Dainin Katagiri Roshi once told his own story:

When he first came to the United States from Japan, he was a young Zen monk in his late twenties. He had been a monk in Japan - where everything was so precise, so clean, and so neat - for a long time. In the US, his students were hippies with long, unwashed hair and ragged clothes and no shoes. He didn't like them. He couldn't help it - he just couldn't stand those hippies. Their style offended everything in him.

He said, "So all day I would give talks about compassion, and at night I would go home and weep and cry because I realized that I had no compassion at all. Because I didn't like my students, therefore I had to work much harder to develop my heart."

 


[ Bruce's remark:

It is natural that when we find ourselves to be 'the worst horse', we are inspired to try harder.

Real compassion is not about being the best horse or the good horse or the poor horsee or the worst horse. It's about finding our own true nature and speaking from that, acting from that. Whatever our quality is, that's our wealth and our beauty, that's what other people respond to.
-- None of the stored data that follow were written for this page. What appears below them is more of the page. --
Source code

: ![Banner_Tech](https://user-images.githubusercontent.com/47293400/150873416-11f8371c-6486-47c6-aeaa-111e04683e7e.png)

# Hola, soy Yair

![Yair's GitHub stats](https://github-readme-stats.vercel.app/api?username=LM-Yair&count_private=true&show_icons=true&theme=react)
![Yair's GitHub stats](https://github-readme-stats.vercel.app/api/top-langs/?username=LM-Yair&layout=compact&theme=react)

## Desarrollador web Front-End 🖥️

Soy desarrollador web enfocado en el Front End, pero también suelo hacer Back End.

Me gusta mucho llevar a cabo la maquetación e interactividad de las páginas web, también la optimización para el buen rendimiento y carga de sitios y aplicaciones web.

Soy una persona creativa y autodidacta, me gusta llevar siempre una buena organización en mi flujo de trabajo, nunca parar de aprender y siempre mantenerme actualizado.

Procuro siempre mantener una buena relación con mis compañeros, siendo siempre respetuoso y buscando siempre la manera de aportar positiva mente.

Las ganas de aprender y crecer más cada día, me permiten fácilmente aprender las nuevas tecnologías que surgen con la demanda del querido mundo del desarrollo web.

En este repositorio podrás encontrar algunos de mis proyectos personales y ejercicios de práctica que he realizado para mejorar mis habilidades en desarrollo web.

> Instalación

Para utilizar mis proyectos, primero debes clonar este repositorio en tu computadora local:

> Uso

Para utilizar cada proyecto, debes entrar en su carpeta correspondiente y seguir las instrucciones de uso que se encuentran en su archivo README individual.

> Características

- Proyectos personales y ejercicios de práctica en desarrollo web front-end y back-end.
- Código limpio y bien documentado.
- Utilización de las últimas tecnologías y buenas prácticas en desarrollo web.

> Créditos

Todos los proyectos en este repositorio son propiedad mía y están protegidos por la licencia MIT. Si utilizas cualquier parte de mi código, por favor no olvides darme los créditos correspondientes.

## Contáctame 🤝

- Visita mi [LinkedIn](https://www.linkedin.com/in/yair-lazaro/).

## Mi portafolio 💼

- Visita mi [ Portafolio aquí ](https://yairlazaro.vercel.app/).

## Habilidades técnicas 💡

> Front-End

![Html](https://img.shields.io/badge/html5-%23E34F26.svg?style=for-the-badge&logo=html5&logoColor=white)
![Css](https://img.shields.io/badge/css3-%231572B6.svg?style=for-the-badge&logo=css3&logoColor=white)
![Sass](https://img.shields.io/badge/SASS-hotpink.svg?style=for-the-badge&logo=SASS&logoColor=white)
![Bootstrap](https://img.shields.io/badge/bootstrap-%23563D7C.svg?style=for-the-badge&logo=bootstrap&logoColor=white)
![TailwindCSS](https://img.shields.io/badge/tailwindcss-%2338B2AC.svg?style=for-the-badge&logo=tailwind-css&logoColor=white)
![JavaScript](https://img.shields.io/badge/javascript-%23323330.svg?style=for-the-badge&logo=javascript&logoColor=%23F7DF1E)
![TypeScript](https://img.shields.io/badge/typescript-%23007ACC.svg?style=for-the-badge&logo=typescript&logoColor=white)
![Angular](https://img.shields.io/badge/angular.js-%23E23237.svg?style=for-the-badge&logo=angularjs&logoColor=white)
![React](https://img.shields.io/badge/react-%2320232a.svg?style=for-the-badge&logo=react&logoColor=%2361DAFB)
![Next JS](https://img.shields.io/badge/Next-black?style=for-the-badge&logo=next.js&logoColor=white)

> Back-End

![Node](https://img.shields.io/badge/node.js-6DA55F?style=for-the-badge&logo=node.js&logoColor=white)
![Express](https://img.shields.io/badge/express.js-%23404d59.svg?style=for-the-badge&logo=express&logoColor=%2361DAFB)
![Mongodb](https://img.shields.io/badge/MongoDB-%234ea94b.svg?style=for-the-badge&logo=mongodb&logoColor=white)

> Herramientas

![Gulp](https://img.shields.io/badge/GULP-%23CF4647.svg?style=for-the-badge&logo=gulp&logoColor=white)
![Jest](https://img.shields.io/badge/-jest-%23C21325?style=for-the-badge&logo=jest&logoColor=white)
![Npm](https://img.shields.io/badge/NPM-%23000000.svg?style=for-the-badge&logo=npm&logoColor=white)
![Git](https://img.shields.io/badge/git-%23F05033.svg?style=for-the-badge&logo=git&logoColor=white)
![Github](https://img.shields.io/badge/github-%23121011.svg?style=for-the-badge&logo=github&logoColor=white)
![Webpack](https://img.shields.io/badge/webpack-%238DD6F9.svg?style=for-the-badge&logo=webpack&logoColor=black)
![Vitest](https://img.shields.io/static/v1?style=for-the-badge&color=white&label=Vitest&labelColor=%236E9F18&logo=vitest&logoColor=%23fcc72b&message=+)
In real compassion, we must first have compassion towards ourselves, which doesn't mean getting rid of anything. Real compassion means that we can still be crazy, we can still be angry, we can still be timid or jealous or full of feelings of unworthiness. The point is not to try to change ourselves. It isn't about throw ourselves away and become something better. It is about befriending who we are already. Basically, making friends with our own self is making friends with all people too. The ground of real compassion is you or me, or whoever we are right now, just as we are. The ground of real compassion is ourselves. That's the ground, that's what Buddha means by real compassion. ]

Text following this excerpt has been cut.